_What is expected_: Set down every line of the data, unchanged and complete.

(Beginning of Data for review)

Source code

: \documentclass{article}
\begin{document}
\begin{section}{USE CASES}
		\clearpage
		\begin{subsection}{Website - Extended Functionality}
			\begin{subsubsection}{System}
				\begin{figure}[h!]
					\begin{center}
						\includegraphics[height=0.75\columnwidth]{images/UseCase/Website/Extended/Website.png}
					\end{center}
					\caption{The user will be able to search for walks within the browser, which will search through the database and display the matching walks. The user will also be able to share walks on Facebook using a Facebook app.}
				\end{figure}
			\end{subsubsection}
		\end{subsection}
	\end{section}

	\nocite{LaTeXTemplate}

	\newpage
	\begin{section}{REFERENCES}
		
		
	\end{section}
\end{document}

(End of Data for review)

_Response to the task_:
Source code

: \documentclass{article}
\begin{document}
\begin{section}{USE CASES}
		\clearpage
		\begin{subsection}{Website - Extended Functionality}
			\begin{subsubsection}{System}
				\begin{figure}[h!]
					\begin{center}
						\includegraphics[height=0.75\columnwidth]{images/UseCase/Website/Extended/Website.png}
					\end{center}
					\caption{The user will be able to search for walks within the browser, which will search through the database and display the matching walks. The user will also be able to share walks on Facebook using a Facebook app.}
				\end{figure}
			\end{subsubsection}
		\end{subsection}
	\end{section}

	\nocite{LaTeXTemplate}

	\newpage
	\begin{section}{REFERENCES}
		
		
	\end{section}
\end{document}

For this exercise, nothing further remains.